B.N. Mishra vs Lt. Governor Of Delhi on 2 December, 1996

Equivalent citations: 1996VAD(DELHI)619, 65(1997)DLT840, 1996(39)DRJ708

JUDGMENT  

 Jaspal Singh, J.  

(1) The dispute relates to the Delhi Institute of Technology, an autonomous Institution receiving full grant-in-aid from the Government of Delhi and Dr. B.N. Mishra," who, till the time of his attaining the age of superannuation on May 31, 1996, was its Director. Dr. Mishra, infact, appears to be associated with the Institute right from its very inception in the year 1983. -Earlier he was its Principal. Much before his attaining the age of superannuation he applied for his re-employment. To be precise that application, addressed to the President of the Institute, was of February 12, 1996. His grievance is. that he was not even considered for re-employment and that consequently the order of the Board of Governors dated May 16, 1996 directing one Prof. Raj Senani to look after the duties of the Director with effect from June 1, 1996 in addition to his normal duties is "absolutely illegal, arbitrary" and passed with "malaise intention, ulterior motives and in violation of the Memorandum of Association, Rules and Regulations as well as Service Rules of the Society as applicable to the Institute". He has thus filed this petition seeking a Writ of Mandamus or direction quashing the said Memorandum and for direction to the respondents to take decision for his re- employment/contractual appointment.

(2) Before I proceed further it may be noticed that the Institute was registered under the Societies Registration Act on July 12, 1987, that it has its Memorandum of Association and Rules and Regulations and so also Service Rules. It also needs to be noticed that the Institute is affiliated with the University of Delhi within the meaning of Clause (a) of Section 2 of the Delhi University Act, 1922.

(3) I think it also needs to be mentioned at this stage that the respondents have contested the writ petition and that, briefly stated, as per them the decision not to re-employ or offer contractual employment to the petitioner was perfectly legal and not tainted with malaises.
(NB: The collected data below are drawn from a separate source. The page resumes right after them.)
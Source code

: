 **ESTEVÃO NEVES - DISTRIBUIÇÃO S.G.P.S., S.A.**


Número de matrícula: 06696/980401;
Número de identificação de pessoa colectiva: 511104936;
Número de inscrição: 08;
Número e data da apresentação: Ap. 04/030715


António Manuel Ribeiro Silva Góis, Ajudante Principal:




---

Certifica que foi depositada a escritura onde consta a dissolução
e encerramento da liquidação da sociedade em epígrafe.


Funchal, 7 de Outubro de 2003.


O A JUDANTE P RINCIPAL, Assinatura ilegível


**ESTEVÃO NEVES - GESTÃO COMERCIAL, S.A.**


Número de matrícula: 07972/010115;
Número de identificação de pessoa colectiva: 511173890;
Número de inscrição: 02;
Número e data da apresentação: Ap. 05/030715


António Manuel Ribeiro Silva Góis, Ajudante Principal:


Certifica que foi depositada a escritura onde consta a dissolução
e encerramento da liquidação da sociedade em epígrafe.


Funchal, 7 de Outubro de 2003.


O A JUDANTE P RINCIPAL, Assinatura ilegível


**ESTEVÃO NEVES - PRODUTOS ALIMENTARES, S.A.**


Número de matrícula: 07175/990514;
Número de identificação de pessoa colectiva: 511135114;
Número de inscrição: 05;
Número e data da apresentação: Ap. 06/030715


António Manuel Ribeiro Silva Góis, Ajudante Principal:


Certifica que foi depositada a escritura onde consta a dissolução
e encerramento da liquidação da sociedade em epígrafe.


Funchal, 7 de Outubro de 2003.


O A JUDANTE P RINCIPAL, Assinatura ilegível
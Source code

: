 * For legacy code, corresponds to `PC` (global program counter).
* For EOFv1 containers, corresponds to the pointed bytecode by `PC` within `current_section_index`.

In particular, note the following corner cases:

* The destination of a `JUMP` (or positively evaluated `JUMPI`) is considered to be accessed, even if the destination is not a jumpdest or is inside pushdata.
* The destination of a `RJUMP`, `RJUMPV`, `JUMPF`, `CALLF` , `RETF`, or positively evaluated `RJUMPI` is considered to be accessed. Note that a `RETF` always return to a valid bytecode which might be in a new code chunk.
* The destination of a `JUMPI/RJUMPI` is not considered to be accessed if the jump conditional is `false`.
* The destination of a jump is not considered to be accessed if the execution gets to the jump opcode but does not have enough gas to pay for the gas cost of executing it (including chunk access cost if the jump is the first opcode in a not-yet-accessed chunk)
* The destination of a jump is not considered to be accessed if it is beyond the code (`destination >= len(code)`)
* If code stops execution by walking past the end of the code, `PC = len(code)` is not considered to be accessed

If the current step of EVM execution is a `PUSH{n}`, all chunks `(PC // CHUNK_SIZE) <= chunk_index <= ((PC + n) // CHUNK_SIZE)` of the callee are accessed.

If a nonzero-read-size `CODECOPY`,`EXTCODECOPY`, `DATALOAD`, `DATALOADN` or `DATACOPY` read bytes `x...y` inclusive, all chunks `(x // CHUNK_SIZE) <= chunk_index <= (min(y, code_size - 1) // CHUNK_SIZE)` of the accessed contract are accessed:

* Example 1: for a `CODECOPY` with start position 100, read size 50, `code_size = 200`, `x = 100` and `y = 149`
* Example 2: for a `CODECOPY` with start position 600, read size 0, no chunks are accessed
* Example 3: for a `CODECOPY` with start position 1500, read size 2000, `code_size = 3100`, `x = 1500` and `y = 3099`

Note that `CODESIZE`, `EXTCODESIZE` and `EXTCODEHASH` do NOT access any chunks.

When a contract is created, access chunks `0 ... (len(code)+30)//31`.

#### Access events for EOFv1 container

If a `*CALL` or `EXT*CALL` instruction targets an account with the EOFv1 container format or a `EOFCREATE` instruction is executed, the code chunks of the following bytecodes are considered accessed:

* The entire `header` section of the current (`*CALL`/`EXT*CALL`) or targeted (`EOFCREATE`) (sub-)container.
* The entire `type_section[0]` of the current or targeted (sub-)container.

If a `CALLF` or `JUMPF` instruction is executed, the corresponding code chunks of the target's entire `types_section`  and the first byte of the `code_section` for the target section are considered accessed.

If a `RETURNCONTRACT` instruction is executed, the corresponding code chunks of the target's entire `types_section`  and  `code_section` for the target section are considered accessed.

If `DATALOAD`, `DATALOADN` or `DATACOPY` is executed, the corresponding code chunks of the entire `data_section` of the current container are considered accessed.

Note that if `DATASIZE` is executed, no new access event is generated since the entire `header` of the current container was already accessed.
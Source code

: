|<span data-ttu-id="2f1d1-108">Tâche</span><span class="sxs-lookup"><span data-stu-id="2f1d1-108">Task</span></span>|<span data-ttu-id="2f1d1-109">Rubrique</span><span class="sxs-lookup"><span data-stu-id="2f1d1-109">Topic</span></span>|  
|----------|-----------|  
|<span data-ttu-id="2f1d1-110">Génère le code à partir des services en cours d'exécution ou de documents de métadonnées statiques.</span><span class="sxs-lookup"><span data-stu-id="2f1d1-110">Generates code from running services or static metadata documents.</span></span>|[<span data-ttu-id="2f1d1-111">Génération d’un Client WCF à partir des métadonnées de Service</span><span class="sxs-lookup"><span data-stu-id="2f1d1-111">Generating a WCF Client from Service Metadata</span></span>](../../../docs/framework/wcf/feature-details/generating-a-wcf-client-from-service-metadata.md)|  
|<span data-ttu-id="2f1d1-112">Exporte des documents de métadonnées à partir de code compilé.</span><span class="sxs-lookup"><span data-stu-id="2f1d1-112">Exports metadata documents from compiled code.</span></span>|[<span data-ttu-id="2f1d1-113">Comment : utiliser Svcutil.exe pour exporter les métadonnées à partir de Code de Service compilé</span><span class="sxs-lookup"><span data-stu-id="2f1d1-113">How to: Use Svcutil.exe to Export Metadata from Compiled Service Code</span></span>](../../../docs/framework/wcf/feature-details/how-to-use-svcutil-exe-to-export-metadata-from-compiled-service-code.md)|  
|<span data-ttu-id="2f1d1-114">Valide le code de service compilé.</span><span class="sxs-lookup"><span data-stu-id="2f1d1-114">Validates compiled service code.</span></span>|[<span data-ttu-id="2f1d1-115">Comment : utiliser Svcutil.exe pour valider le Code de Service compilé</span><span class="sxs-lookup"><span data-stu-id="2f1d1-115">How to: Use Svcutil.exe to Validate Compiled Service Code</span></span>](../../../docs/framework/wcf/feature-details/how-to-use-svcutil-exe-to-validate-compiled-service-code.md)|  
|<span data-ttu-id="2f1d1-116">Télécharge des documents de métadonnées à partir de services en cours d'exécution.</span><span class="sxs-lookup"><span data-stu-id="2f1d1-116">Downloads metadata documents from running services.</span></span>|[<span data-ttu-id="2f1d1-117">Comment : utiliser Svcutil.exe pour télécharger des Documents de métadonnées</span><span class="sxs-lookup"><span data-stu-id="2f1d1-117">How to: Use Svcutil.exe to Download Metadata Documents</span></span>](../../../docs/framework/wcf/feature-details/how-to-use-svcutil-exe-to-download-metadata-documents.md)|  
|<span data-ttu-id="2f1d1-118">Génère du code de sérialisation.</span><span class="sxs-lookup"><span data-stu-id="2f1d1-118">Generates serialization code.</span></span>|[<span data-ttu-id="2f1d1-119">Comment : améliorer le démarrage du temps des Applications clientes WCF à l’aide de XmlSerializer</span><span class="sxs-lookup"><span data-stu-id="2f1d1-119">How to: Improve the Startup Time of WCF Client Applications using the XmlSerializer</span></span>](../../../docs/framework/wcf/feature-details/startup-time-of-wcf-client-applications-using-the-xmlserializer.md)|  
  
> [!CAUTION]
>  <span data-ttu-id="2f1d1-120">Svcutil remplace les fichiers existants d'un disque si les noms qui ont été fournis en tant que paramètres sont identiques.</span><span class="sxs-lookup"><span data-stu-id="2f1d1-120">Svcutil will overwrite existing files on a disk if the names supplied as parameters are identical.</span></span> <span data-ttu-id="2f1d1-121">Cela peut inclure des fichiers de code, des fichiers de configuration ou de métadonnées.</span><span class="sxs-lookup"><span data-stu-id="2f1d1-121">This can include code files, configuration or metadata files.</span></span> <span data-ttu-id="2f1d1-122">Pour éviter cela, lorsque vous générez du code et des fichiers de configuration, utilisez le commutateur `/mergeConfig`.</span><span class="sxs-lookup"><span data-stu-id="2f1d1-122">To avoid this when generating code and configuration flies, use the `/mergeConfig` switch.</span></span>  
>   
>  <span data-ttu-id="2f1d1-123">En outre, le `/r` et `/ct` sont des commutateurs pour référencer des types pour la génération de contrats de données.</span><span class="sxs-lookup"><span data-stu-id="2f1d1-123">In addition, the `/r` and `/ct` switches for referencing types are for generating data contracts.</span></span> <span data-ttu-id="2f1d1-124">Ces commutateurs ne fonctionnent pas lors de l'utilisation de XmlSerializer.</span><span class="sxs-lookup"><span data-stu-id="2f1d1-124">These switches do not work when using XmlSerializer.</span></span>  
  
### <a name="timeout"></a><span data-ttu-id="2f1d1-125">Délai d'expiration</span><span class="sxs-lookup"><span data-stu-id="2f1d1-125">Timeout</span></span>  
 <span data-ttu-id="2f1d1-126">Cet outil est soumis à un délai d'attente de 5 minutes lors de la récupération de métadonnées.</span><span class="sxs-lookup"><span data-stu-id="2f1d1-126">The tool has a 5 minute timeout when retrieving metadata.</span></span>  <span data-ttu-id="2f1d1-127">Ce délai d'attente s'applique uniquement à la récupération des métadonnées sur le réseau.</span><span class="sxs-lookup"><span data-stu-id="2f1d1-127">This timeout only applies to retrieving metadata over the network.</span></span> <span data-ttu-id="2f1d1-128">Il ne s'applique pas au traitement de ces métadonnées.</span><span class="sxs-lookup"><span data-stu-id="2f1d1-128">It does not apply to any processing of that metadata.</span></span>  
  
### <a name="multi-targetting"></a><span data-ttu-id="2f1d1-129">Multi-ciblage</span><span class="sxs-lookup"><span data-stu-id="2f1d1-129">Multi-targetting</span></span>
(4) Having provided, in the preceding paragraphs, a brief resume' of the dispute, let me, before coming into grip with the arguments advanced and the contentions raised, provide a necessary background to the relevant clauses of the Memorandum of Association and Rules & Regulations and so also of the Service Rules of the Institute. In the process I shall also be pointedly referring to a Resolution admittedly passed by the Executive Council of the University of Delhi on April, 1981 on which the learned counsel for the petitioner had leaned heavily.

(5) Coming first to the Memorandum of Association and Rules & Regulations for the Institute under the title "FUNCTIONS", Rule 4(xix) says that in order to attain the objectives of the Society it shall "perform the function" :- (XIX)to frame Rules and Regulations and bye- laws for service conditions of all categories of its employees taking full cognizance of such provisions existing in the University of Delhi and in accordance with the Ordinance Xii of the University of Delhi wherever applicable;"

Clause 10 which deals with the powers and functions of Board of Governors also needs to be noticed. More particularly Clauses 10(A)(i) and 10(A)(vii) which runs as under :- -Is 1 "POWERS:10(A)(i) to exercise the executive authority of the Institute subject to police directives of the General Council and/or the government and/or the University of Delhi. The policy directives of the University of Delhi will remain in force till the Institute remains affiliated to the University of Delhi Within the meaning of clause (a) of section 2 of the Delhi University Act 1922;" - "10(A)(vii) to create such posts as it may consider necessary for carrying on the work of the Institute and to prescribe the terms and conditions of service and appointment to these posts taking full congnizance of such provisions existing in the University of Delhi and ordinance Xii of the University of Delhi wherever applicable;"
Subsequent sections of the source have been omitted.